[TASK DATA]:
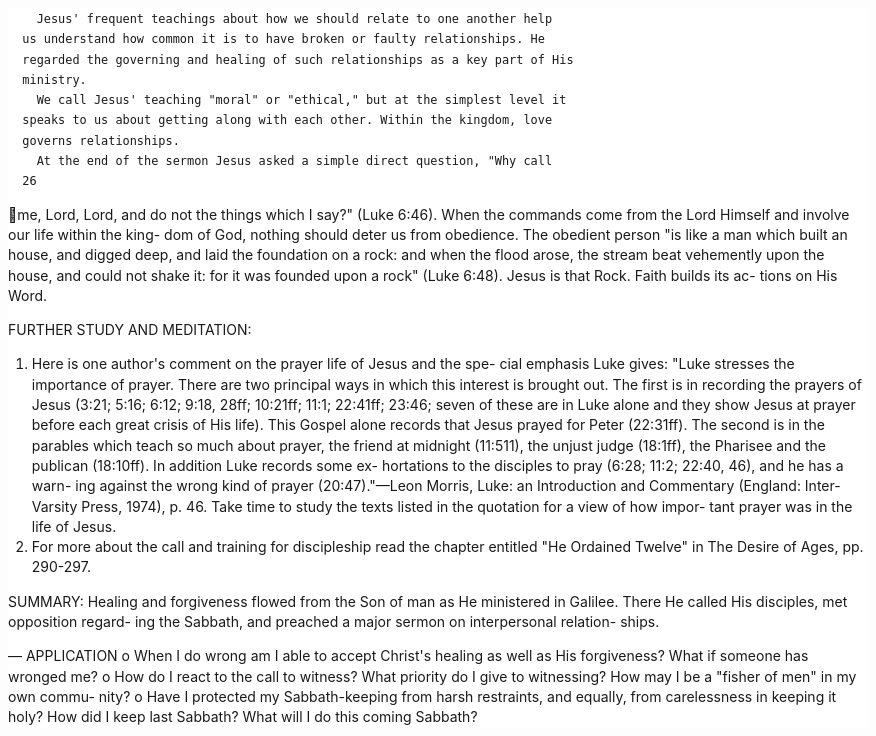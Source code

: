 
        Jesus' frequent teachings about how we should relate to one another help
      us understand how common it is to have broken or faulty relationships. He
      regarded the governing and healing of such relationships as a key part of His
      ministry.
        We call Jesus' teaching "moral" or "ethical," but at the simplest level it
      speaks to us about getting along with each other. Within the kingdom, love
      governs relationships.
        At the end of the sermon Jesus asked a simple direct question, "Why call
      26
me, Lord, Lord, and do not the things which I say?" (Luke 6:46). When the
commands come from the Lord Himself and involve our life within the king-
dom of God, nothing should deter us from obedience.
   The obedient person "is like a man which built an house, and digged
deep, and laid the foundation on a rock: and when the flood arose, the
stream beat vehemently upon the house, and could not shake it: for it was
founded upon a rock" (Luke 6:48). Jesus is that Rock. Faith builds its ac-
tions on His Word.

FURTHER STUDY AND MEDITATION:
   1. Here is one author's comment on the prayer life of Jesus and the spe-
cial emphasis Luke gives: "Luke stresses the importance of prayer. There
are two principal ways in which this interest is brought out. The first is in
recording the prayers of Jesus (3:21; 5:16; 6:12; 9:18, 28ff; 10:21ff; 11:1;
22:41ff; 23:46; seven of these are in Luke alone and they show Jesus at
prayer before each great crisis of His life). This Gospel alone records that
Jesus prayed for Peter (22:31ff). The second is in the parables which teach so
much about prayer, the friend at midnight (11:511), the unjust judge (18:1ff),
the Pharisee and the publican (18:10ff). In addition Luke records some ex-
hortations to the disciples to pray (6:28; 11:2; 22:40, 46), and he has a warn-
ing against the wrong kind of prayer (20:47)."—Leon Morris, Luke: an
Introduction and Commentary (England: Inter-Varsity Press, 1974), p. 46.
Take time to study the texts listed in the quotation for a view of how impor-
tant prayer was in the life of Jesus.
   2. For more about the call and training for discipleship read the chapter
entitled "He Ordained Twelve" in The Desire of Ages, pp. 290-297.

SUMMARY: Healing and forgiveness flowed from the Son of man as He
ministered in Galilee. There He called His disciples, met opposition regard-
ing the Sabbath, and preached a major sermon on interpersonal relation-
ships.


— APPLICATION
  o When I do wrong am I able to accept Christ's healing as well as His
    forgiveness? What if someone has wronged me?
  o How do I react to the call to witness? What priority do I give to
    witnessing? How may I be a "fisher of men" in my own commu-
    nity?
  o Have I protected my Sabbath-keeping from harsh restraints, and
    equally, from carelessness in keeping it holy? How did I keep last
    Sabbath? What will I do this coming Sabbath?

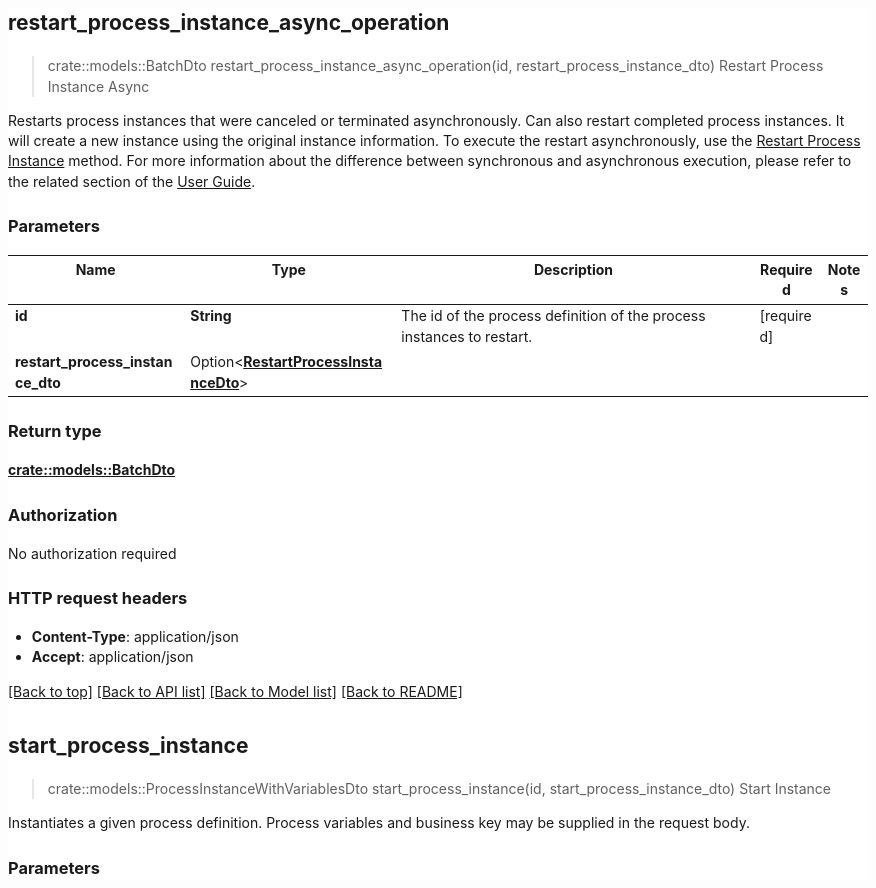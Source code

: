 
## restart_process_instance_async_operation

> crate::models::BatchDto restart_process_instance_async_operation(id, restart_process_instance_dto)
Restart Process Instance Async

Restarts process instances that were canceled or terminated asynchronously. Can also restart completed process instances. It will create a new instance using the original instance information. To execute the restart asynchronously, use the [Restart Process Instance](https://docs.camunda.org/manual/7.14/reference/rest/process-definition/post-restart-process-instance-sync/) method.  For more information about the difference between synchronous and asynchronous execution, please refer to the related section of the [User Guide](https://docs.camunda.org/manual/7.14/user-guide/process-engine/process-instance-restart/#execution).

### Parameters


Name | Type | Description  | Required | Notes
------------- | ------------- | ------------- | ------------- | -------------
**id** | **String** | The id of the process definition of the process instances to restart. | [required] |
**restart_process_instance_dto** | Option<[**RestartProcessInstanceDto**](RestartProcessInstanceDto.md)> |  |  |

### Return type

[**crate::models::BatchDto**](BatchDto.md)

### Authorization

No authorization required

### HTTP request headers

- **Content-Type**: application/json
- **Accept**: application/json

[[Back to top]](#) [[Back to API list]](../README.md#documentation-for-api-endpoints) [[Back to Model list]](../README.md#documentation-for-models) [[Back to README]](../README.md)


## start_process_instance

> crate::models::ProcessInstanceWithVariablesDto start_process_instance(id, start_process_instance_dto)
Start Instance

Instantiates a given process definition. Process variables and business key may be supplied in the request body.

### Parameters

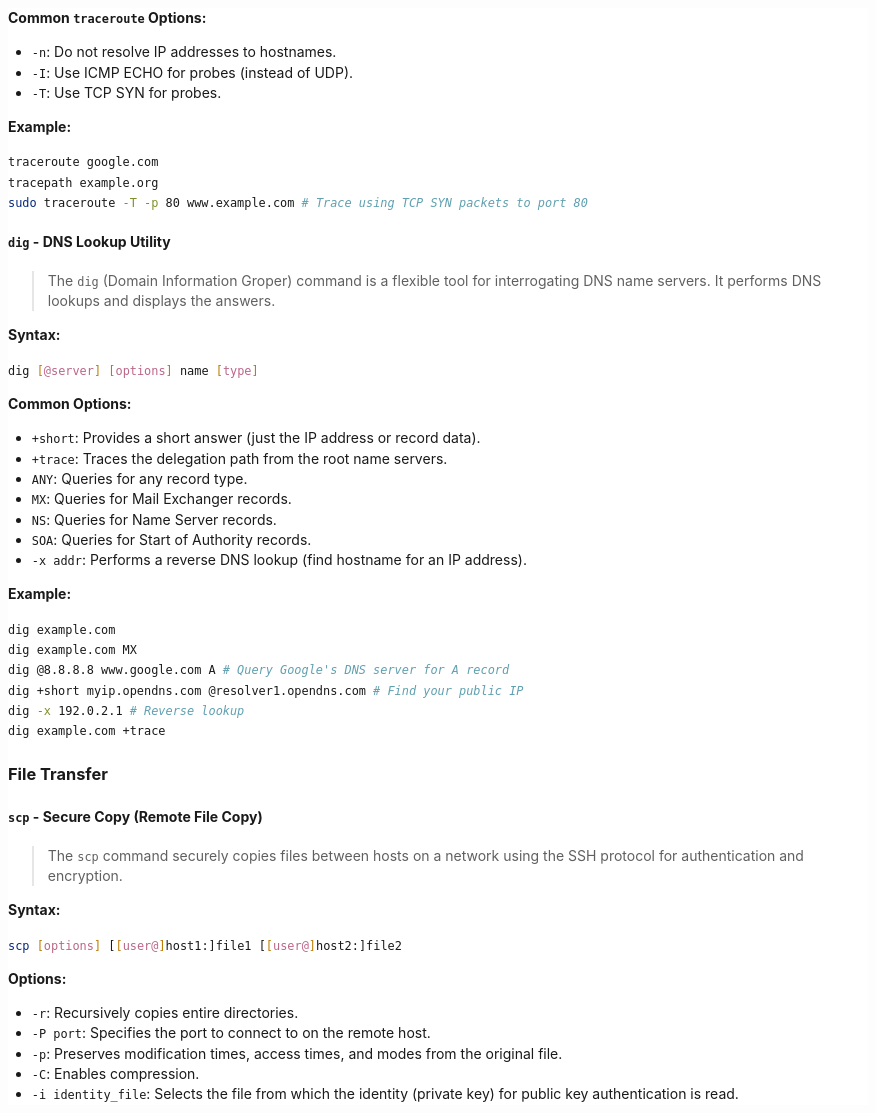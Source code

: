 **Common `traceroute` Options:**
- `-n`: Do not resolve IP addresses to hostnames.
- `-I`: Use ICMP ECHO for probes (instead of UDP).
- `-T`: Use TCP SYN for probes.

**Example:**
```bash
traceroute google.com
tracepath example.org
sudo traceroute -T -p 80 www.example.com # Trace using TCP SYN packets to port 80
```

#### `dig` - DNS Lookup Utility
> The `dig` (Domain Information Groper) command is a flexible tool for interrogating DNS name servers. It performs DNS lookups and displays the answers.

**Syntax:**
```bash
dig [@server] [options] name [type]
```

**Common Options:**
- `+short`: Provides a short answer (just the IP address or record data).
- `+trace`: Traces the delegation path from the root name servers.
- `ANY`: Queries for any record type.
- `MX`: Queries for Mail Exchanger records.
- `NS`: Queries for Name Server records.
- `SOA`: Queries for Start of Authority records.
- `-x addr`: Performs a reverse DNS lookup (find hostname for an IP address).

**Example:**
```bash
dig example.com
dig example.com MX
dig @8.8.8.8 www.google.com A # Query Google's DNS server for A record
dig +short myip.opendns.com @resolver1.opendns.com # Find your public IP
dig -x 192.0.2.1 # Reverse lookup
dig example.com +trace
```

### File Transfer

#### `scp` - Secure Copy (Remote File Copy)
> The `scp` command securely copies files between hosts on a network using the SSH protocol for authentication and encryption.

**Syntax:**
```bash
scp [options] [[user@]host1:]file1 [[user@]host2:]file2
```

**Options:**
- `-r`: Recursively copies entire directories.
- `-P port`: Specifies the port to connect to on the remote host.
- `-p`: Preserves modification times, access times, and modes from the original file.
- `-C`: Enables compression.
- `-i identity_file`: Selects the file from which the identity (private key) for public key authentication is read.
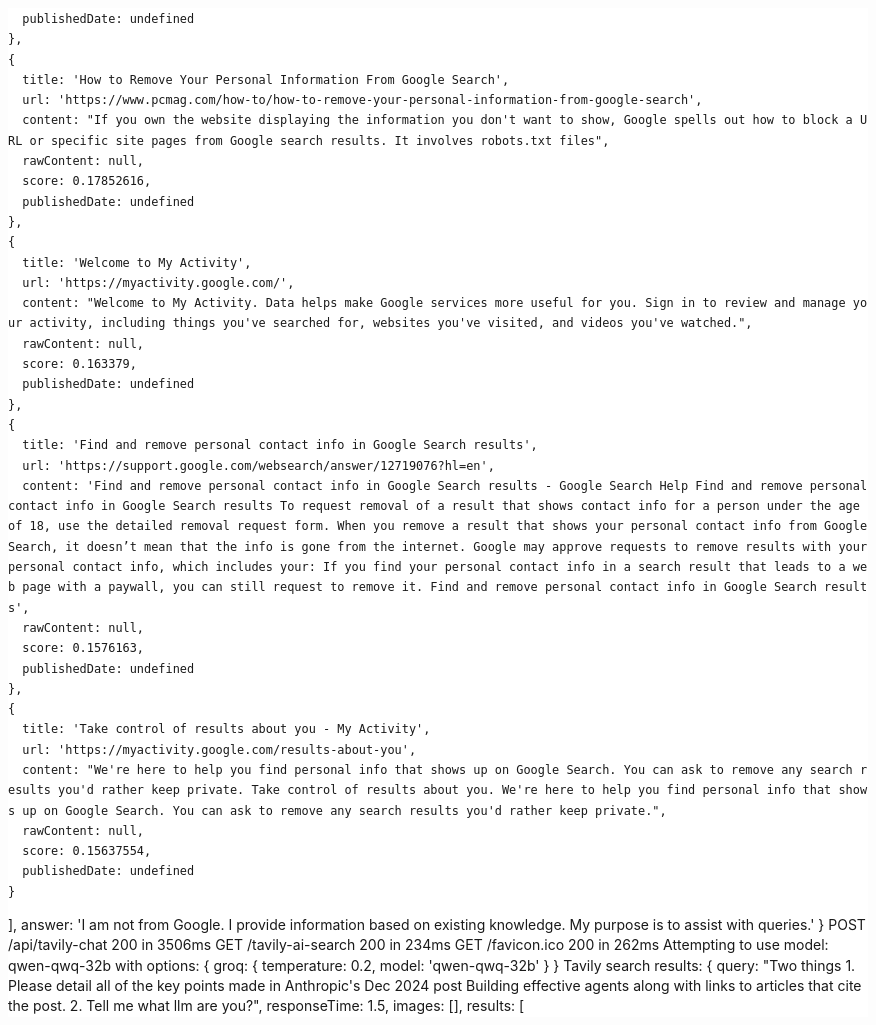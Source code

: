       publishedDate: undefined
    },
    {
      title: 'How to Remove Your Personal Information From Google Search',
      url: 'https://www.pcmag.com/how-to/how-to-remove-your-personal-information-from-google-search',
      content: "If you own the website displaying the information you don't want to show, Google spells out how to block a URL or specific site pages from Google search results. It involves robots.txt files",
      rawContent: null,
      score: 0.17852616,
      publishedDate: undefined
    },
    {
      title: 'Welcome to My Activity',
      url: 'https://myactivity.google.com/',
      content: "Welcome to My Activity. Data helps make Google services more useful for you. Sign in to review and manage your activity, including things you've searched for, websites you've visited, and videos you've watched.",
      rawContent: null,
      score: 0.163379,
      publishedDate: undefined
    },
    {
      title: 'Find and remove personal contact info in Google Search results',
      url: 'https://support.google.com/websearch/answer/12719076?hl=en',
      content: 'Find and remove personal contact info in Google Search results - Google Search Help Find and remove personal contact info in Google Search results To request removal of a result that shows contact info for a person under the age of 18, use the detailed removal request form. When you remove a result that shows your personal contact info from Google Search, it doesn’t mean that the info is gone from the internet. Google may approve requests to remove results with your personal contact info, which includes your: If you find your personal contact info in a search result that leads to a web page with a paywall, you can still request to remove it. Find and remove personal contact info in Google Search results',
      rawContent: null,
      score: 0.1576163,
      publishedDate: undefined
    },
    {
      title: 'Take control of results about you - My Activity',
      url: 'https://myactivity.google.com/results-about-you',
      content: "We're here to help you find personal info that shows up on Google Search. You can ask to remove any search results you'd rather keep private. Take control of results about you. We're here to help you find personal info that shows up on Google Search. You can ask to remove any search results you'd rather keep private.",
      rawContent: null,
      score: 0.15637554,
      publishedDate: undefined
    }
  ],
  answer: 'I am not from Google. I provide information based on existing knowledge. My purpose is to assist with queries.'
}
 POST /api/tavily-chat 200 in 3506ms
 GET /tavily-ai-search 200 in 234ms
 GET /favicon.ico 200 in 262ms
Attempting to use model: qwen-qwq-32b with options: { groq: { temperature: 0.2, model: 'qwen-qwq-32b' } }
Tavily search results: {
  query: "Two things 1.  Please detail all of the key points made in Anthropic's Dec 2024 post Building effective agents along with links to articles that cite the post.  2.  Tell me what llm are you?",
  responseTime: 1.5,
  images: [],
  results: [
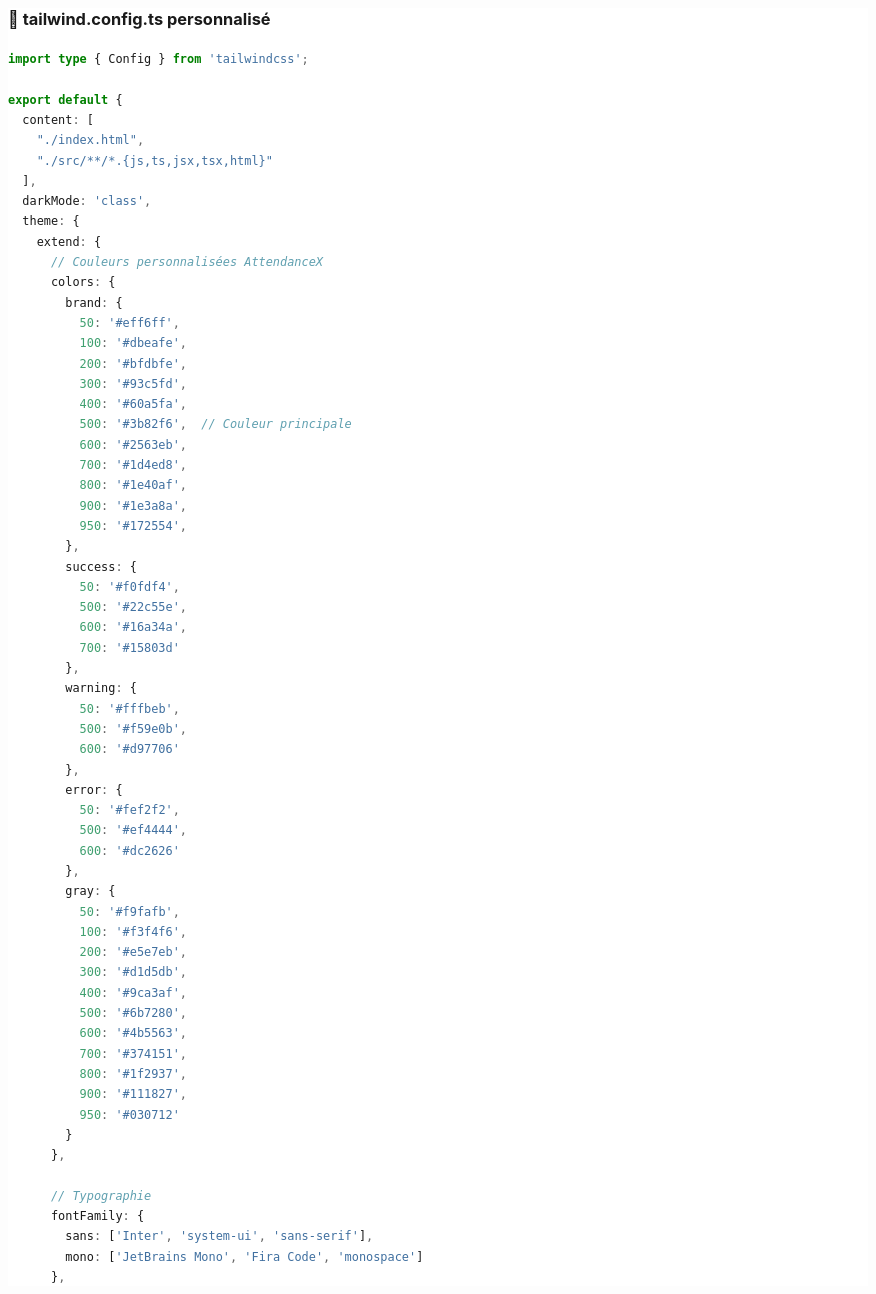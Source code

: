 ### 🎨 **tailwind.config.ts personnalisé**
```typescript
import type { Config } from 'tailwindcss';

export default {
  content: [
    "./index.html",
    "./src/**/*.{js,ts,jsx,tsx,html}"
  ],
  darkMode: 'class',
  theme: {
    extend: {
      // Couleurs personnalisées AttendanceX
      colors: {
        brand: {
          50: '#eff6ff',
          100: '#dbeafe', 
          200: '#bfdbfe',
          300: '#93c5fd',
          400: '#60a5fa',
          500: '#3b82f6',  // Couleur principale
          600: '#2563eb',
          700: '#1d4ed8',
          800: '#1e40af',
          900: '#1e3a8a',
          950: '#172554',
        },
        success: {
          50: '#f0fdf4',
          500: '#22c55e',
          600: '#16a34a',
          700: '#15803d'
        },
        warning: {
          50: '#fffbeb', 
          500: '#f59e0b',
          600: '#d97706'
        },
        error: {
          50: '#fef2f2',
          500: '#ef4444',
          600: '#dc2626'
        },
        gray: {
          50: '#f9fafb',
          100: '#f3f4f6',
          200: '#e5e7eb', 
          300: '#d1d5db',
          400: '#9ca3af',
          500: '#6b7280',
          600: '#4b5563',
          700: '#374151',
          800: '#1f2937',
          900: '#111827',
          950: '#030712'
        }
      },

      // Typographie
      fontFamily: {
        sans: ['Inter', 'system-ui', 'sans-serif'],
        mono: ['JetBrains Mono', 'Fira Code', 'monospace']
      },
```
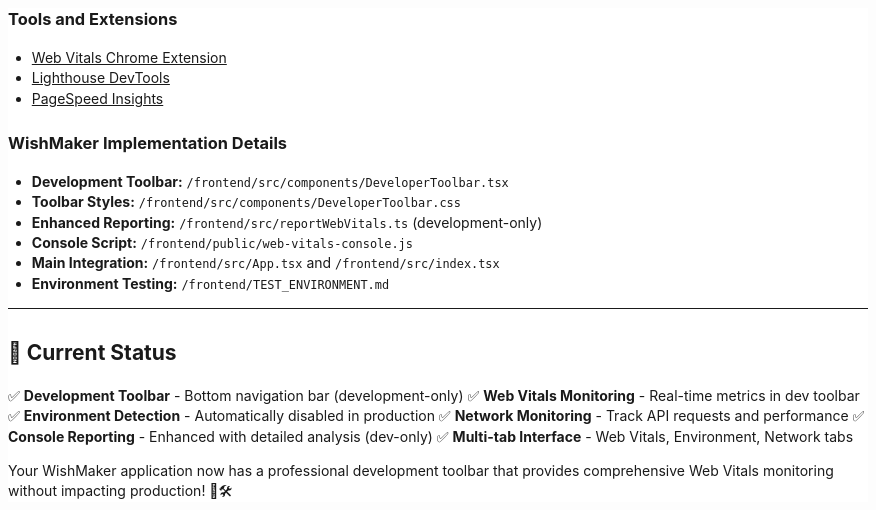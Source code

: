 ### Tools and Extensions

- [Web Vitals Chrome Extension](https://chrome.google.com/webstore/detail/web-vitals/ahfhijdlegdabablpippeagghigmibma)
- [Lighthouse DevTools](https://developers.google.com/web/tools/lighthouse)
- [PageSpeed Insights](https://pagespeed.web.dev/)

### WishMaker Implementation Details

- **Development Toolbar:** `/frontend/src/components/DeveloperToolbar.tsx`
- **Toolbar Styles:** `/frontend/src/components/DeveloperToolbar.css`
- **Enhanced Reporting:** `/frontend/src/reportWebVitals.ts` (development-only)
- **Console Script:** `/frontend/public/web-vitals-console.js`
- **Main Integration:** `/frontend/src/App.tsx` and `/frontend/src/index.tsx`
- **Environment Testing:** `/frontend/TEST_ENVIRONMENT.md`

---

## 🎉 Current Status

✅ **Development Toolbar** - Bottom navigation bar (development-only)
✅ **Web Vitals Monitoring** - Real-time metrics in dev toolbar
✅ **Environment Detection** - Automatically disabled in production
✅ **Network Monitoring** - Track API requests and performance
✅ **Console Reporting** - Enhanced with detailed analysis (dev-only)
✅ **Multi-tab Interface** - Web Vitals, Environment, Network tabs

Your WishMaker application now has a professional development toolbar that provides comprehensive Web Vitals monitoring without impacting production! 🚀🛠️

[WHAT YOU WILL DO]: Lines that contain the word "files": how many are there in the data? Give the number and nothing else.

[REPLY TO THE TASK]: 2